Problem details
State, as a number alone, how many lines of the entries contain the word "written".

Information

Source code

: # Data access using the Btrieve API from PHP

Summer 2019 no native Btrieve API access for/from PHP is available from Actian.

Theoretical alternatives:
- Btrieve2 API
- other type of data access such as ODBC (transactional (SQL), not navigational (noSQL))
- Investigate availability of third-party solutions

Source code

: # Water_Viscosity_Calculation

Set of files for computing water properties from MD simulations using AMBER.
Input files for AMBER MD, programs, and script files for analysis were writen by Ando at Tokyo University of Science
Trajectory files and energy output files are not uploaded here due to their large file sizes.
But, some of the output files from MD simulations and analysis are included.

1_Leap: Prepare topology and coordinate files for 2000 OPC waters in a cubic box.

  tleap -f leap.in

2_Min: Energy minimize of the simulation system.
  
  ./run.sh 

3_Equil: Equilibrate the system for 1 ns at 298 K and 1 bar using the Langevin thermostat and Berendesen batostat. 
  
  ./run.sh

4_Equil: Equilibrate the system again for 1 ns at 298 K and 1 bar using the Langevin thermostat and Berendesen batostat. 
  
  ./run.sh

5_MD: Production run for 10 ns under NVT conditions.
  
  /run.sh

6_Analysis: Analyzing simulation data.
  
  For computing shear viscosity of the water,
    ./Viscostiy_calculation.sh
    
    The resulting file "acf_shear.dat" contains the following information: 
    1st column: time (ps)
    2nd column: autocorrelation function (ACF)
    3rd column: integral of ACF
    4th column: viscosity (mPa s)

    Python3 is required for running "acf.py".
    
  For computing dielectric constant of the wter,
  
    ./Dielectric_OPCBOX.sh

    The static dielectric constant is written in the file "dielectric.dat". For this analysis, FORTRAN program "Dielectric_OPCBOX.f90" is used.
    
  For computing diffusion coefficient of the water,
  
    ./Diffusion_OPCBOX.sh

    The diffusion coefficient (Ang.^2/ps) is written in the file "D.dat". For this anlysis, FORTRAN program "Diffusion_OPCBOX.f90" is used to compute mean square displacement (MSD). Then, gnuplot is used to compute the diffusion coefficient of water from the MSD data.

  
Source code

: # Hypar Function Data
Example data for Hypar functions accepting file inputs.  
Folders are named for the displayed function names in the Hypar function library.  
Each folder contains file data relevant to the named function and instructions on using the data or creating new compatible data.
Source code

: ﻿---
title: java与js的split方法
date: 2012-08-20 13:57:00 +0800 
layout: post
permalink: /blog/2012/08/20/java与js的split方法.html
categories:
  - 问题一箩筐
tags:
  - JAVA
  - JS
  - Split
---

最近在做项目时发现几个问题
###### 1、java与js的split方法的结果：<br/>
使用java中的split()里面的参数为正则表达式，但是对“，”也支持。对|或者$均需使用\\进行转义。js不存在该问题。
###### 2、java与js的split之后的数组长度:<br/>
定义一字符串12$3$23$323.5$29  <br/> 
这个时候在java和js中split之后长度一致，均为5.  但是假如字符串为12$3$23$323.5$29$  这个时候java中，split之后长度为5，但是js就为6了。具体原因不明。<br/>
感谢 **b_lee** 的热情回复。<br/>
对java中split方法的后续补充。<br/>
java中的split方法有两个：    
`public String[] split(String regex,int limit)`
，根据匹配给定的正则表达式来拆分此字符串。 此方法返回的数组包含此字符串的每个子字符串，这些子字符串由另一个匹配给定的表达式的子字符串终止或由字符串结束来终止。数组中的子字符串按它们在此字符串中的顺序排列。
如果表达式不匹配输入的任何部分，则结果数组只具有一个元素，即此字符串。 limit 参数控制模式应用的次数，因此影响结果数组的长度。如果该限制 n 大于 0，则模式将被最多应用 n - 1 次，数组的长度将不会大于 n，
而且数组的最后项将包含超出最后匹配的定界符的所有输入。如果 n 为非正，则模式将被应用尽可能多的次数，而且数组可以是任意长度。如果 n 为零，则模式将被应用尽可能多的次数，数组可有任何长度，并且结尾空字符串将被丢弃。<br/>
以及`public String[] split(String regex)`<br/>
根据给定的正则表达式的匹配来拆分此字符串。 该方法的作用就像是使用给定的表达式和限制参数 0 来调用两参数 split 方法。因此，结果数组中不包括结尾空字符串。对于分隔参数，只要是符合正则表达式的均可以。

Result below
2